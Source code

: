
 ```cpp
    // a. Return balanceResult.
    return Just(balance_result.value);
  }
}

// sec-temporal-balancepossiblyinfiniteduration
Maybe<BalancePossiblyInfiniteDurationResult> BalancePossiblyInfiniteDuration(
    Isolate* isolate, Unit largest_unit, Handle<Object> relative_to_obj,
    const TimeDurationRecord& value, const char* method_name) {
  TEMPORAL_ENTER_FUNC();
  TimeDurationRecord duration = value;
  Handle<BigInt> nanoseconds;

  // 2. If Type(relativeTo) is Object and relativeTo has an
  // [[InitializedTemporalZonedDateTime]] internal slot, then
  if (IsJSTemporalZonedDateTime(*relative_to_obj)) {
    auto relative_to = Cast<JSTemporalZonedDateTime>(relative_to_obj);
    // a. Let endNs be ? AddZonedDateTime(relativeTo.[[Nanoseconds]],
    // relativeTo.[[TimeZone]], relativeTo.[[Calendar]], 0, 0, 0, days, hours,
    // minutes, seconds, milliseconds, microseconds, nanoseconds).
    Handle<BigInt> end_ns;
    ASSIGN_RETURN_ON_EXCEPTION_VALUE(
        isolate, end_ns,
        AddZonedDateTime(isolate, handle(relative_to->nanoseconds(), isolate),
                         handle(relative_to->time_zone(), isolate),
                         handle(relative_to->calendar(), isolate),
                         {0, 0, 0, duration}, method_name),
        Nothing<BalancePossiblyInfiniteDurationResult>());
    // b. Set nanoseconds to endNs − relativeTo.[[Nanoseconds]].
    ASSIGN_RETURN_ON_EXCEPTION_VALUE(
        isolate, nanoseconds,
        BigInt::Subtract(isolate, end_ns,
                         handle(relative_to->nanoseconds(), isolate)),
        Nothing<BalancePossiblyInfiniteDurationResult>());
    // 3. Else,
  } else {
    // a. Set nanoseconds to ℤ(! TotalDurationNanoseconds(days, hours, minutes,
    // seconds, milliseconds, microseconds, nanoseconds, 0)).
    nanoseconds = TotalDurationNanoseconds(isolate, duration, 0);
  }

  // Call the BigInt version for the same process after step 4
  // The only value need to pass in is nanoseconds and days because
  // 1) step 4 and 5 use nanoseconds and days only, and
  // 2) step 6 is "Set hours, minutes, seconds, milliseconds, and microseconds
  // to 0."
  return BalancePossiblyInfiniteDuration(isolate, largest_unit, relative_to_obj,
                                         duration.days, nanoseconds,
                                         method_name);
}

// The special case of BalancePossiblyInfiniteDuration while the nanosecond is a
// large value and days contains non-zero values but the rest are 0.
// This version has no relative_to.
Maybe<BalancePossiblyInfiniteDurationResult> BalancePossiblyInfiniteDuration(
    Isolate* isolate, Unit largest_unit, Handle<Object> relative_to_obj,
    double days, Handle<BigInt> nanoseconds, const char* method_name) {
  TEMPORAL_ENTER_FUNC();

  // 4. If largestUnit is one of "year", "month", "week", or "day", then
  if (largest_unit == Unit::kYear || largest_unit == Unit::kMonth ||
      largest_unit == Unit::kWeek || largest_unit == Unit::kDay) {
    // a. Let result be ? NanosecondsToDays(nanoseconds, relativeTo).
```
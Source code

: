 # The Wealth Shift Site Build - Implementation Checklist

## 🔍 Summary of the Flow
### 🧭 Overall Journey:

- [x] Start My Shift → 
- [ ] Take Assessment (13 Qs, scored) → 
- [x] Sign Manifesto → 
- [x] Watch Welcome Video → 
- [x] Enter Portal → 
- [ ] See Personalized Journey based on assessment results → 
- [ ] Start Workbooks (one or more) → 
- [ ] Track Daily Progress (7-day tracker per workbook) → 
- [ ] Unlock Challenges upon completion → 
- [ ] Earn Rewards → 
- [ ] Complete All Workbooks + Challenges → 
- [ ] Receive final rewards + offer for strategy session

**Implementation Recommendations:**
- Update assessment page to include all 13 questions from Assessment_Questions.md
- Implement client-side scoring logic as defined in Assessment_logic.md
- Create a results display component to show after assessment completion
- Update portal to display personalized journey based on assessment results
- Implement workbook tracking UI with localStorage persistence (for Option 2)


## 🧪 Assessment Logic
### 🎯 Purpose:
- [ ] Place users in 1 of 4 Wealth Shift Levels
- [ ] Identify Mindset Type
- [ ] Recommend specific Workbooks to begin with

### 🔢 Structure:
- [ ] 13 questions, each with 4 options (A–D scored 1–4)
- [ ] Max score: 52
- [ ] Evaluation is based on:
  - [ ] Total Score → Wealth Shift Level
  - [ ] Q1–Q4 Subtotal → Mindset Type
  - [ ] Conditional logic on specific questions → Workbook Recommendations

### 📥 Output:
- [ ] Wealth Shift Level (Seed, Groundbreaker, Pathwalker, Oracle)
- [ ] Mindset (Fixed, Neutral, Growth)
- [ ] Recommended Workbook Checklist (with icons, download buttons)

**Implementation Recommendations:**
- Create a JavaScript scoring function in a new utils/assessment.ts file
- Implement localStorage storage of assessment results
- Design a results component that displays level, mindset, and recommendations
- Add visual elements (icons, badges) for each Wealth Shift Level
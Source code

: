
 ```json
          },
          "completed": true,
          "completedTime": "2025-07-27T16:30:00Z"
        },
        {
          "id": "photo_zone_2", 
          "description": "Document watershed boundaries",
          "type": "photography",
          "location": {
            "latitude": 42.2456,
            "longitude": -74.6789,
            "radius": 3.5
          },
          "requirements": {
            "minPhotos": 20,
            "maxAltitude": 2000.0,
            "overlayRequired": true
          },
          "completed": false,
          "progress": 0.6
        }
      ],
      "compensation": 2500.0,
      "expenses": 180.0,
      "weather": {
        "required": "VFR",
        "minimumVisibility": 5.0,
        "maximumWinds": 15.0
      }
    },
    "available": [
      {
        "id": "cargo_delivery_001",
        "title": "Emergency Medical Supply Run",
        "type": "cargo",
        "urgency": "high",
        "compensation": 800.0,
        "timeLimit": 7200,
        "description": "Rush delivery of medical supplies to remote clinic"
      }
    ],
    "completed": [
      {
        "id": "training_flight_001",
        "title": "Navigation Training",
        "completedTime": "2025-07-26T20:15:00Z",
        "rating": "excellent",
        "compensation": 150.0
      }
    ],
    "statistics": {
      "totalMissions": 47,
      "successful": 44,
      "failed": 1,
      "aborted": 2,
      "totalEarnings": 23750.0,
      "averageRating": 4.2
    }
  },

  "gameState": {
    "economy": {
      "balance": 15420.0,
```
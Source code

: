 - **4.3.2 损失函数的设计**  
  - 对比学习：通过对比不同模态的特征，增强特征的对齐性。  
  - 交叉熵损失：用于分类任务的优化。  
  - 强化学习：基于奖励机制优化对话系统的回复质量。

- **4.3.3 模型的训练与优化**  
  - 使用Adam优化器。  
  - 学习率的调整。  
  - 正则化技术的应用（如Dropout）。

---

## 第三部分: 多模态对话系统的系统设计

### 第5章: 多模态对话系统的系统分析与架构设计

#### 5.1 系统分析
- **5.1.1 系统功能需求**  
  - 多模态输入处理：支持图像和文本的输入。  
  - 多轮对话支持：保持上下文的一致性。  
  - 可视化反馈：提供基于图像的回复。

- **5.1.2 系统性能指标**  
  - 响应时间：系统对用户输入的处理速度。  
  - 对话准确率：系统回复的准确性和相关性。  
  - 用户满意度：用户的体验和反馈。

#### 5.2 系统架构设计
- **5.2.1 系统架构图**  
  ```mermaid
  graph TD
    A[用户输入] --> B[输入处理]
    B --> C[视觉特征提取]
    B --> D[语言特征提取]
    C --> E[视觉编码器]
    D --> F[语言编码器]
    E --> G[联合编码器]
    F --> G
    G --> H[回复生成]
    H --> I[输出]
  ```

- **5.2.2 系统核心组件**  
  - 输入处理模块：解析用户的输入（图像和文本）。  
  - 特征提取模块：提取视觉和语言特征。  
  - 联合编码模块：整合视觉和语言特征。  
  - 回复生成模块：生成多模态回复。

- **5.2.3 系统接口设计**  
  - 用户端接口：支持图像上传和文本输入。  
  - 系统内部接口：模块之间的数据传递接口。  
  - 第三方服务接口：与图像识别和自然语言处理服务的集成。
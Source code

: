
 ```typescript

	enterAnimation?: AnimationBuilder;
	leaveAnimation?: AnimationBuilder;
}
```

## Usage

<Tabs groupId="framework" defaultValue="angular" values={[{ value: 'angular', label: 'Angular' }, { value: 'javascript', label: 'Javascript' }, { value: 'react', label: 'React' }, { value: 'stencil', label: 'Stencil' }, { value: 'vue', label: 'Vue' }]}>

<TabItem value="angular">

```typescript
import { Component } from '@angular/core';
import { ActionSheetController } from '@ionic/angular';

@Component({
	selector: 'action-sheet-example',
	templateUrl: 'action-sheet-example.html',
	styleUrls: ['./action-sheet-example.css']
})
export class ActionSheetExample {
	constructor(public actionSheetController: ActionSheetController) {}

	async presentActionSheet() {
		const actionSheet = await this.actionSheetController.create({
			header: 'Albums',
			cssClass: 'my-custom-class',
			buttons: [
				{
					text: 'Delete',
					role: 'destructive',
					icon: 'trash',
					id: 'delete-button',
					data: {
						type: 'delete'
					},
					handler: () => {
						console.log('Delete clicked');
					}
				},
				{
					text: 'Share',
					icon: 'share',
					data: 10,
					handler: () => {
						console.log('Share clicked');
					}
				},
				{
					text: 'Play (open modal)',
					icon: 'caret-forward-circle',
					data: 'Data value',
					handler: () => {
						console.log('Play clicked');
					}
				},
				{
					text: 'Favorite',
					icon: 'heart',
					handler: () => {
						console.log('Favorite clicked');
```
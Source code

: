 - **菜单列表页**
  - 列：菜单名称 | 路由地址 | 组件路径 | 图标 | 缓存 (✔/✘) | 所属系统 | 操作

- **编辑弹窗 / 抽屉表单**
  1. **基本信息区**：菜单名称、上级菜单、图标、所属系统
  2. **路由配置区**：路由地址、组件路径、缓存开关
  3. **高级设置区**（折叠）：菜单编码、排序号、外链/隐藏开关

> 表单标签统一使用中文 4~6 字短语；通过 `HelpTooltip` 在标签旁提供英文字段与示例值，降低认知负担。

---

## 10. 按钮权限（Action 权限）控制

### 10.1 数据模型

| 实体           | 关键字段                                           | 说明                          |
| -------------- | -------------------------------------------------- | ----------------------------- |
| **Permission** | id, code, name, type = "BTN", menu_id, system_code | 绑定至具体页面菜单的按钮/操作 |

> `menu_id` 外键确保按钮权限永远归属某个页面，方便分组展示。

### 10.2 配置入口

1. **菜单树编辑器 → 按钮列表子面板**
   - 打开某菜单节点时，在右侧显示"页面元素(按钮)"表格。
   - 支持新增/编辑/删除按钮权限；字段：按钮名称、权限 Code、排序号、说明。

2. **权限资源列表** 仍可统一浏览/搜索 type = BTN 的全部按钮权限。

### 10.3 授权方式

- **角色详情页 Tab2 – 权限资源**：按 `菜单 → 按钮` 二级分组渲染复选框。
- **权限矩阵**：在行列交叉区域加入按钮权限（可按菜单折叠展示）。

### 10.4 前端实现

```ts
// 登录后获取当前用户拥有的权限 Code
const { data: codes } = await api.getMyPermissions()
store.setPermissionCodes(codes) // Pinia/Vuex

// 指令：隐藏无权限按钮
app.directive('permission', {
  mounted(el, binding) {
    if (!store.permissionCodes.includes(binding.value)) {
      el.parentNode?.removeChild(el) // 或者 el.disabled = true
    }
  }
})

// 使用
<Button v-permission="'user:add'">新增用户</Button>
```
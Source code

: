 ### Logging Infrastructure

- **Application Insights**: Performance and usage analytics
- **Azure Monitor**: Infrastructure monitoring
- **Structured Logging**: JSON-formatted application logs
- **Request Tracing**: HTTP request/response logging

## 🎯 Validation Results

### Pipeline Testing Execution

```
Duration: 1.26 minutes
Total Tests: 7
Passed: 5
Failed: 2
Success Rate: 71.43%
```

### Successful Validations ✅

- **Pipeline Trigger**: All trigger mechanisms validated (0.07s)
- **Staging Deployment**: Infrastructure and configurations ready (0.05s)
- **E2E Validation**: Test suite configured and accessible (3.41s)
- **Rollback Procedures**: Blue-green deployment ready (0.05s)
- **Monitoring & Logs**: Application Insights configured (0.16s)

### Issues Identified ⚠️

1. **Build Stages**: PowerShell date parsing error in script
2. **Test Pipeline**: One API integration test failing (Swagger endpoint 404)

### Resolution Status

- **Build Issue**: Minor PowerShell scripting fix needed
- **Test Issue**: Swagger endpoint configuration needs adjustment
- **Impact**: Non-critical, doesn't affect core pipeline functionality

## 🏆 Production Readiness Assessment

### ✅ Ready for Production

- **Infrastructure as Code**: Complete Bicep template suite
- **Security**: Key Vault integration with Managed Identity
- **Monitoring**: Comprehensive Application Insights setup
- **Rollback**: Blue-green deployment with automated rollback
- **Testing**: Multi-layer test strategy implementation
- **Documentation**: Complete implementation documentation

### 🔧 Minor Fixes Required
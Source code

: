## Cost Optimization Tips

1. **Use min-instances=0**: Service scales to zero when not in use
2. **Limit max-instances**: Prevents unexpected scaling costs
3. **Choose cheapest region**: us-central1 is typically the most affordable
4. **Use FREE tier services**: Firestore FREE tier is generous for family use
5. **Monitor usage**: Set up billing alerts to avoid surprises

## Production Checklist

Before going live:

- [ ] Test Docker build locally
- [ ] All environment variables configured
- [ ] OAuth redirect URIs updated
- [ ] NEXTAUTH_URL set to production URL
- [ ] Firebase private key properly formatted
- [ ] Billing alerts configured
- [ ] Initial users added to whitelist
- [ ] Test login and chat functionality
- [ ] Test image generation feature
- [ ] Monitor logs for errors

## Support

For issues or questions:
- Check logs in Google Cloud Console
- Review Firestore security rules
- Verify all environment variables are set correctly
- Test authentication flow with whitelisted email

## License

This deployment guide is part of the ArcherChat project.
########################################
• [WHAT THE TASK ASKS]:
Find the string "icons" in the entries above. Copy each line where it occurs.

• [ANSWER BOX]:
- [ ] Recommended Workbook Checklist (with icons, download buttons)
- Add visual elements (icons, badges) for each Wealth Shift Level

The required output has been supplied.